■ What to work on
Hand back every line from the beginning of the data below through the line containing "Nice problem from", word for word and free of pictures.

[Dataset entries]
○ ○ ○
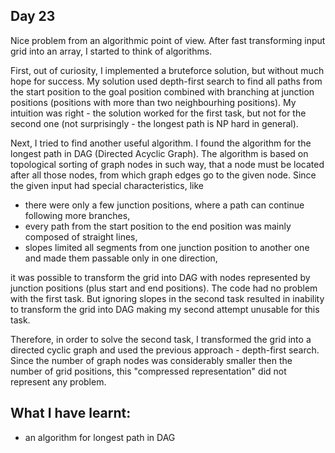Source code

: ## Day 23

Nice problem from an algorithmic point of view. After fast transforming input grid into an array, I started to think of algorithms.

First, out of curiosity, I implemented a bruteforce solution, but without much hope for success. My solution used depth-first search to find all paths from the start position to the goal position combined with branching at junction positions (positions with more than two neighbourhing positions). My intuition was right - the solution worked for the first task, but not for the second one (not surprisingly - the longest path is NP hard in general).

Next, I tried to find another useful algorithm. I found the algorithm for the longest path in DAG (Directed Acyclic Graph). The algorithm is based on topological sorting of graph nodes in such way, that a node must be located after all those nodes, from which graph edges go to the given node. Since the given input had special characteristics, like

- there were only a few junction positions, where a path can continue following more branches,
- every path from the start position to the end position was mainly composed of straight lines,
- slopes limited all segments from one junction position to another one and made them passable only in one direction,

it was possible to transform the grid into DAG with nodes represented by junction positions (plus start and end positions). The code had no problem with the first task. But ignoring slopes in the second task resulted in inability to transform the grid into DAG making my second attempt unusable for this task.

Therefore, in order to solve the second task, I transformed the grid into a directed cyclic graph and used the previous approach - depth-first search. Since the number of graph nodes was considerably smaller then the number of grid positions, this "compressed representation" did not represent any problem.

## What I have learnt:

- an algorithm for longest path in DAG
○ ○ ○
■ Written solution
Source code

: ## Day 23

Nice problem from an algorithmic point of view. After fast transforming input grid into an array, I started to think of algorithms.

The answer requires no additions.